Professor Wilson taught in the University of South Dakota English Department for twenty-seven years, retiring in 2005. Since then, she’s published a chapbook, Under the Rainbow: Poems from Mojácar, and edited a poetry anthology, Memory, Echo, Words. She lives and writes in a geo-solar house she and her husband built in rural Vermillion, South Dakota.
The Mummies Above Guanajuato
At a bar at the bottom of the hill
the waitress serves us Indios
with chichirons. The cold beer
and salty pig skins are good.
We are thirsty and hungry,
for we have seen skin
turned to paper. Their souls
may have been somewhere else,
in the cumulous sky of yesterday,
or floating above their disinterred bodies,
watching us as we curiously
watched them, not so much in horror
as in pity that they were placed there
for us, the living, who climb the escalera
or ride a bus or taxi to el museo,
to stare at through glass.
Perhaps their souls hovered in pity,
that we should take our life for granted.
When it’s gone it is gone.
No longer to long for reunion
with those who have died and become mummies,
or bones, or soil, or grass, as Whitman said.

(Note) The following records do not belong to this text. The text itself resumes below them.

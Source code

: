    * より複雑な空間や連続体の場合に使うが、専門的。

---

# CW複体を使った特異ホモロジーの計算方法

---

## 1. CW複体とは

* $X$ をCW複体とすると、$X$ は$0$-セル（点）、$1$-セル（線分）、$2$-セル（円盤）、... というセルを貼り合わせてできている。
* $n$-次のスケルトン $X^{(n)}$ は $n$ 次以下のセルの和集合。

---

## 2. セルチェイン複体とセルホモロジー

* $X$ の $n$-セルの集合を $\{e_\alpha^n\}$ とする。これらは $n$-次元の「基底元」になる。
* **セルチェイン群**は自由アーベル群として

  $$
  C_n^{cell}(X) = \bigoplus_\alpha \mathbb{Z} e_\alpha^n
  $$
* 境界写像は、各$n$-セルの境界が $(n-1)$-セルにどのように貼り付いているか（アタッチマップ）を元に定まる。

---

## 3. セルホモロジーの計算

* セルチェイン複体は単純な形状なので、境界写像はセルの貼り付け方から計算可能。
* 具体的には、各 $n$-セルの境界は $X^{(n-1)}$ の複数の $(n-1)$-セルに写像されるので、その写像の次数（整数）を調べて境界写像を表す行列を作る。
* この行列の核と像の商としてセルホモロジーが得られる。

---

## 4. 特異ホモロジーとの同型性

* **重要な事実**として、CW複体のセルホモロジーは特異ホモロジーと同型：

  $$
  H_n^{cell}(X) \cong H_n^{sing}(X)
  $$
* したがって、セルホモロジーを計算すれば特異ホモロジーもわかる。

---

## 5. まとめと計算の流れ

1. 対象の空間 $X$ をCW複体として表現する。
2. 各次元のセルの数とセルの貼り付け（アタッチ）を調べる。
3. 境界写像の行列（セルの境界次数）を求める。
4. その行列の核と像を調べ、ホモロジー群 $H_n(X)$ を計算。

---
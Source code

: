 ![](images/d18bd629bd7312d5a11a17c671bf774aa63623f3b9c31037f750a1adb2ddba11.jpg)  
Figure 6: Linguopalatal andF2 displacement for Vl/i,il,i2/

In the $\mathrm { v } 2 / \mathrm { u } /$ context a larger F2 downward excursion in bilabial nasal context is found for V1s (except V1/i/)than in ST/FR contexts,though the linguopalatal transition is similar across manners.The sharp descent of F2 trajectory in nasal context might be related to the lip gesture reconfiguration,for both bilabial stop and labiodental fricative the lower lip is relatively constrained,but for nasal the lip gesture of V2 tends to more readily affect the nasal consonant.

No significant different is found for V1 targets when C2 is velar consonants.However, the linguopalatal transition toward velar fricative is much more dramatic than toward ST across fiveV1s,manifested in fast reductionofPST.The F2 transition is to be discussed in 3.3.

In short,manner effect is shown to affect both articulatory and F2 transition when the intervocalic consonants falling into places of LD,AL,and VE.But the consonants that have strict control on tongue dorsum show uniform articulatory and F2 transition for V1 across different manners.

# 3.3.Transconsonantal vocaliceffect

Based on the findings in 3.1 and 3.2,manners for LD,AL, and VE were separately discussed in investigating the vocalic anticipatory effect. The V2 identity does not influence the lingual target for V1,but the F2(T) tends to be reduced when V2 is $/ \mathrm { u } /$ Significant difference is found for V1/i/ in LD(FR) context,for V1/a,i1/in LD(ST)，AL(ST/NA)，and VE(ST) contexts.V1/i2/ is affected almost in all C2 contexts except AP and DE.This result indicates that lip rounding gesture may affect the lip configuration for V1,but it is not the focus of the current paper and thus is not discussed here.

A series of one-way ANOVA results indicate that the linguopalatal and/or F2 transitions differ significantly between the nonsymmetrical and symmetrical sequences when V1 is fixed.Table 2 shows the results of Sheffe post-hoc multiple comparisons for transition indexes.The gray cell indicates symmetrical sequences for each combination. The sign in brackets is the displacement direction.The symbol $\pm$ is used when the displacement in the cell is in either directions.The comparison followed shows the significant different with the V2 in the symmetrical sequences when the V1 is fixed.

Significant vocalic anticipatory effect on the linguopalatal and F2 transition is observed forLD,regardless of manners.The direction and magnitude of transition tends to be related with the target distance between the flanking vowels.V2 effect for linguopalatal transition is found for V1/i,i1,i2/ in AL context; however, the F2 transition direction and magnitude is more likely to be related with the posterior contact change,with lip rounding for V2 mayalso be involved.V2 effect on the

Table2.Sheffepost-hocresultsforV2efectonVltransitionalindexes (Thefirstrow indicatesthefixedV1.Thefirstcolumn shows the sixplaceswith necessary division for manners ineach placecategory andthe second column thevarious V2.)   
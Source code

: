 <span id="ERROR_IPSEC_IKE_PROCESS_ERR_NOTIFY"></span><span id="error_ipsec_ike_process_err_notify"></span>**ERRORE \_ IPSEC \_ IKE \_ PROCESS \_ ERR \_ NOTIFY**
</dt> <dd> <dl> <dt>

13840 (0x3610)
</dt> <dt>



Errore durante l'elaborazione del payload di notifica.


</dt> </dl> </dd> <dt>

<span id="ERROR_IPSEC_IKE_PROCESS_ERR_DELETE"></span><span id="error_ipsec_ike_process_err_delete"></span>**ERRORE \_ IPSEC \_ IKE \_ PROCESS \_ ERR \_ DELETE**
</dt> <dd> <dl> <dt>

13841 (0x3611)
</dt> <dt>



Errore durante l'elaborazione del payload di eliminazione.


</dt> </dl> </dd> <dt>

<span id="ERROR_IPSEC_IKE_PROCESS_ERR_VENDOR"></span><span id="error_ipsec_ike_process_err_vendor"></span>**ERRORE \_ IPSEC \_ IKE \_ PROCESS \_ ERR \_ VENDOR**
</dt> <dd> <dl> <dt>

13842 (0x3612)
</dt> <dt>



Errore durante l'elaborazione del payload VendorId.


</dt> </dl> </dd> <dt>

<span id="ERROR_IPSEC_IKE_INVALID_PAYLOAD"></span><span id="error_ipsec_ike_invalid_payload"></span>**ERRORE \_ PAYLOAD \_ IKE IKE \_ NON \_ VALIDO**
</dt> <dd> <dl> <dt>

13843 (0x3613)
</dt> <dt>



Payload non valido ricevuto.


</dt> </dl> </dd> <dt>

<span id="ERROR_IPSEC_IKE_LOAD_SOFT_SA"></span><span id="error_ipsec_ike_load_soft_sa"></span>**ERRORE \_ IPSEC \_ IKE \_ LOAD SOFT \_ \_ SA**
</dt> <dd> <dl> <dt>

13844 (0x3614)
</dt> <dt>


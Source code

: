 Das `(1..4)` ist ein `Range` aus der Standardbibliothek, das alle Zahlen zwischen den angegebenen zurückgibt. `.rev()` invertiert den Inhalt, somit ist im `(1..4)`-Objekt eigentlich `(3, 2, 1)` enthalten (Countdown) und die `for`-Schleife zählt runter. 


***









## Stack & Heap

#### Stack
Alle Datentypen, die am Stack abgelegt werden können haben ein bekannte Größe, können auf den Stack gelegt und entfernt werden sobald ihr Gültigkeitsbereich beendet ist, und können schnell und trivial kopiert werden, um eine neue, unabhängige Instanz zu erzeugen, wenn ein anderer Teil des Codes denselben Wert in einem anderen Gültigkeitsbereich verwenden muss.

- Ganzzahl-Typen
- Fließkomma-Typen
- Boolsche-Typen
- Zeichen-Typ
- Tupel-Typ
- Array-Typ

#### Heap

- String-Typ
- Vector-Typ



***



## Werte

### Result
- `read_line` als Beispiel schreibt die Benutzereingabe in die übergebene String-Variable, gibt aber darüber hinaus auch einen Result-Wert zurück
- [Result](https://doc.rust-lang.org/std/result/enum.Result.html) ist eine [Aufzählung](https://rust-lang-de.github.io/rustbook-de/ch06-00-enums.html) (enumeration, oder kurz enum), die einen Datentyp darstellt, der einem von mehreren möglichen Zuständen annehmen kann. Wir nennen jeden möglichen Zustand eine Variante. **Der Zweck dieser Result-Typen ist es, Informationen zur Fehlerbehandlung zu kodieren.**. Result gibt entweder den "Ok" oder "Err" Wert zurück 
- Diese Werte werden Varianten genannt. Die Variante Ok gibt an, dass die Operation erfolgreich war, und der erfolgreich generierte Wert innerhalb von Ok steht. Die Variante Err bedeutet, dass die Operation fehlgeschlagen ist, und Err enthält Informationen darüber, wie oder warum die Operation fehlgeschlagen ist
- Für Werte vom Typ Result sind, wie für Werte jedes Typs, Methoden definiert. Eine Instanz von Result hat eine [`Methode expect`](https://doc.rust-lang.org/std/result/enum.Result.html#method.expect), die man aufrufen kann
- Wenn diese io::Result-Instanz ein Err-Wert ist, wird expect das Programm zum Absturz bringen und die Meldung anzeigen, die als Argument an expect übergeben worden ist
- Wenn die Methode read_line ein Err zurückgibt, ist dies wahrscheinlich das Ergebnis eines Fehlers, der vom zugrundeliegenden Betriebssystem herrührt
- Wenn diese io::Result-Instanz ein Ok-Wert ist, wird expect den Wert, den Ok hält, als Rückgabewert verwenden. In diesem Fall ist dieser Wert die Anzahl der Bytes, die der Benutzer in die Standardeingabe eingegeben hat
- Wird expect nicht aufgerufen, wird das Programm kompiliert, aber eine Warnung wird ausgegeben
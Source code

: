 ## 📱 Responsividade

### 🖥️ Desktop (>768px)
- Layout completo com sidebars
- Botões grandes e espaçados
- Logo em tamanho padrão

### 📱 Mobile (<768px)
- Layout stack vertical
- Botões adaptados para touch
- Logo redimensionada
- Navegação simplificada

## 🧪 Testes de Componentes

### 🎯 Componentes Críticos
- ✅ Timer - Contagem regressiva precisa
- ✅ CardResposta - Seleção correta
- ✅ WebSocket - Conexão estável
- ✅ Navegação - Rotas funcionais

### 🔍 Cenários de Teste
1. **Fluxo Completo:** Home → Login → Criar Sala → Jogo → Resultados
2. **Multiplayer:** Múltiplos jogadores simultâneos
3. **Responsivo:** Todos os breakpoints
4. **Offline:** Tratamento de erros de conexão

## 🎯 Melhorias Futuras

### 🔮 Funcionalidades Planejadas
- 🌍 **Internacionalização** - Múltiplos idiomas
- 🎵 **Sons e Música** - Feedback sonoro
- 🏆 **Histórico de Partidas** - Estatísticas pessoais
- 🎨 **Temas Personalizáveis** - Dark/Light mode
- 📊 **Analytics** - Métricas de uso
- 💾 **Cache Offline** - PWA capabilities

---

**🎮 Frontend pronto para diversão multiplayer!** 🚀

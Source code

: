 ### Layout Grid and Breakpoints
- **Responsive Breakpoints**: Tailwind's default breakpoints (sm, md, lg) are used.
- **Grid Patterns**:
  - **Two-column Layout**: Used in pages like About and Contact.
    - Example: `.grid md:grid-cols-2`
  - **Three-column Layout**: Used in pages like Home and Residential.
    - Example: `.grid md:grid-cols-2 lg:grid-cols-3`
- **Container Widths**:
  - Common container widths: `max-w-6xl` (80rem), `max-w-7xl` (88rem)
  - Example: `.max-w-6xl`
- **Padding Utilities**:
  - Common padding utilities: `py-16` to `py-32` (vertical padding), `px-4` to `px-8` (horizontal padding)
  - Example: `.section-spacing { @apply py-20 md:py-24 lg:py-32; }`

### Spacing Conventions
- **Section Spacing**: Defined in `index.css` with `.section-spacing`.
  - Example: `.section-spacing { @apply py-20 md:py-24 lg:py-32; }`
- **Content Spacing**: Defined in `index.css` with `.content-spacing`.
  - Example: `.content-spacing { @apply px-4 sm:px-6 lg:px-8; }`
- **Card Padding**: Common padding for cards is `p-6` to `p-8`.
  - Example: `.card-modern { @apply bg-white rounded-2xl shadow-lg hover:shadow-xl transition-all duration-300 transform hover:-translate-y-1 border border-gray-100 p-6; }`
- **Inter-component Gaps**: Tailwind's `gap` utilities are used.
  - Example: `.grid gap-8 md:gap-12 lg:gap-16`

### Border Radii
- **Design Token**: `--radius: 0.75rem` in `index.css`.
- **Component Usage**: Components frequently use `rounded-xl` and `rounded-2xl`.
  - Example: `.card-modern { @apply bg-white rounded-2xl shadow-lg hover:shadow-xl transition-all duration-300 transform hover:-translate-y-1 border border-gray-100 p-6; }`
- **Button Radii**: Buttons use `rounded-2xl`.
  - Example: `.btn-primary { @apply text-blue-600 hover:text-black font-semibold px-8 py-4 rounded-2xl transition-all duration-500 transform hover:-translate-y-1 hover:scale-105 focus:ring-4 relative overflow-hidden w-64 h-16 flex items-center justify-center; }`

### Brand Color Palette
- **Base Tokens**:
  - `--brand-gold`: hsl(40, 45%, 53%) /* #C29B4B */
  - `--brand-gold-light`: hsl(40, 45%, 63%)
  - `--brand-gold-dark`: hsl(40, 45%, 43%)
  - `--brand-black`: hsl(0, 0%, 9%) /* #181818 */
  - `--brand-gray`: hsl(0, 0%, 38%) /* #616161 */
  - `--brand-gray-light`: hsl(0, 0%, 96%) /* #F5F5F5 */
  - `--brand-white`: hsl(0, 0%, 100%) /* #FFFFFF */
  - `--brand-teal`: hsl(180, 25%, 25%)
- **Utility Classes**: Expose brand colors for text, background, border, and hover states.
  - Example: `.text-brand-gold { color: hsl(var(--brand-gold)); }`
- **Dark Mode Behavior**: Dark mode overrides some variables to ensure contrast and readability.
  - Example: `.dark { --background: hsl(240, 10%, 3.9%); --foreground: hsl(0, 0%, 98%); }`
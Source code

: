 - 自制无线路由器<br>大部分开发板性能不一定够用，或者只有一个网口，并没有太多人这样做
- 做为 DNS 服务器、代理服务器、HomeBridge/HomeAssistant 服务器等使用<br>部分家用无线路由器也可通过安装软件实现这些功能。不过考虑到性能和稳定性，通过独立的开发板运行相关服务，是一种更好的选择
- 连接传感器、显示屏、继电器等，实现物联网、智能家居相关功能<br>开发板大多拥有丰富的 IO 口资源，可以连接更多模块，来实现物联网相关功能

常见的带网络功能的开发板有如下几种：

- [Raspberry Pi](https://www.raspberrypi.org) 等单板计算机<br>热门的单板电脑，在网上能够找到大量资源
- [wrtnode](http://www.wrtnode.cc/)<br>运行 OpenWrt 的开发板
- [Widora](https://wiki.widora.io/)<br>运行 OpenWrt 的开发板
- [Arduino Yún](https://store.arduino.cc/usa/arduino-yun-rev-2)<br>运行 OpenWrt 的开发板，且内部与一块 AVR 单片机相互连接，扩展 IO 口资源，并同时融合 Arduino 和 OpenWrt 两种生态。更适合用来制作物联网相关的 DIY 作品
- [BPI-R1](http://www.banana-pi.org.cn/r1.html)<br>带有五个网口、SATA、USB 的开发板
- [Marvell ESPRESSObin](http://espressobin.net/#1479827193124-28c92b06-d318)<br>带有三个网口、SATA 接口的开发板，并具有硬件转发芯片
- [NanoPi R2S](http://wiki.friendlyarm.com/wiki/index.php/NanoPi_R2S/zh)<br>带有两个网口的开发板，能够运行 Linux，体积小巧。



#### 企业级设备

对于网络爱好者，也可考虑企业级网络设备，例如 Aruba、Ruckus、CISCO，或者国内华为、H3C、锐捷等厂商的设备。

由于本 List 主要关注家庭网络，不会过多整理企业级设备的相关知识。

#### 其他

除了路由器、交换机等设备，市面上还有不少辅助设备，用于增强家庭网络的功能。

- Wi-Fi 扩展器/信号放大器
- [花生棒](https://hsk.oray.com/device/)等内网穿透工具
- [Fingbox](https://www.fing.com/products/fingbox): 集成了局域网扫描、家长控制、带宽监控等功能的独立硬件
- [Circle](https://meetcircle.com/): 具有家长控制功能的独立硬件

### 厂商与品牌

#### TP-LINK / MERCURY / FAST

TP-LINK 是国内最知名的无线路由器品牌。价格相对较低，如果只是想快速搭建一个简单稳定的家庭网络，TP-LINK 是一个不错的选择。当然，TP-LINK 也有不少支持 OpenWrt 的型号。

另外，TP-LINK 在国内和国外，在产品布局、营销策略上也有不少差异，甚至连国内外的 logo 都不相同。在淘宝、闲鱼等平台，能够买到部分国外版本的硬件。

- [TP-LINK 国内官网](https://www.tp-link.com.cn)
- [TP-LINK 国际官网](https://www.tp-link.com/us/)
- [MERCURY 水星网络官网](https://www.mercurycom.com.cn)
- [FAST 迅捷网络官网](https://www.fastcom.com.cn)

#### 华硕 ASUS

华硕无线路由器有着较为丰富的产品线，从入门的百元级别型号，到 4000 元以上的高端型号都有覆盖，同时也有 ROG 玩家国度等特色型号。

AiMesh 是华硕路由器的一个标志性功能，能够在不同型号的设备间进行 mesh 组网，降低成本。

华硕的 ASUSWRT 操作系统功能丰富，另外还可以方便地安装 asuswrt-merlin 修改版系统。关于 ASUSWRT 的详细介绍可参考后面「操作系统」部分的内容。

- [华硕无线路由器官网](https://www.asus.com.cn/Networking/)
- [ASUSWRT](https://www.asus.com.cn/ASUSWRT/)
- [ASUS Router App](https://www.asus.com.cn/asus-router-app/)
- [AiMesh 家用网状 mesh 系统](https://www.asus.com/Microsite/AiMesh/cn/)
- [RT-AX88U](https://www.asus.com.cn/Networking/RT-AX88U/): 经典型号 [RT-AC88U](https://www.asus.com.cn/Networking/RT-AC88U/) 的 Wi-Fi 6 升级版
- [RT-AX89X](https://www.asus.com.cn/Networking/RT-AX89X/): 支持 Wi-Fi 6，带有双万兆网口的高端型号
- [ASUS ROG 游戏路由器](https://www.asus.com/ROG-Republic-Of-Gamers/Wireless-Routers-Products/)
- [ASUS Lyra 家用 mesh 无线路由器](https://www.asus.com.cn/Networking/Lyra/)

One big soul, according to Steinbeck,
or the paper remnant of what happens
to all of us when we die. No longer longing
for the mother and father who gave
us life and have gone to death.
But part of this wondrous Earth
that feeds us until we die,
and then takes back all we have to give her.
Poet’s Notes: After retiring, my husband and I traveled to Mexico to study the Spanish language and to see more of the country. We especially loved Guanajuato with its many parks, university, and revolutionary history. The city is also home to El Museo De Las Momias (pictured). Between 1865 and 1958, a tax was imposed requiring families to pay a fee to keep bodies of their relatives interred. If relatives failed to pay the tax, the bodies were disinterred. Some of these disinterred bones and mummified bodies were stored, and cemetery workers began charging people to view them. Later the place was made into a museum. Seeing those bodies transformed to paper inspired my poem.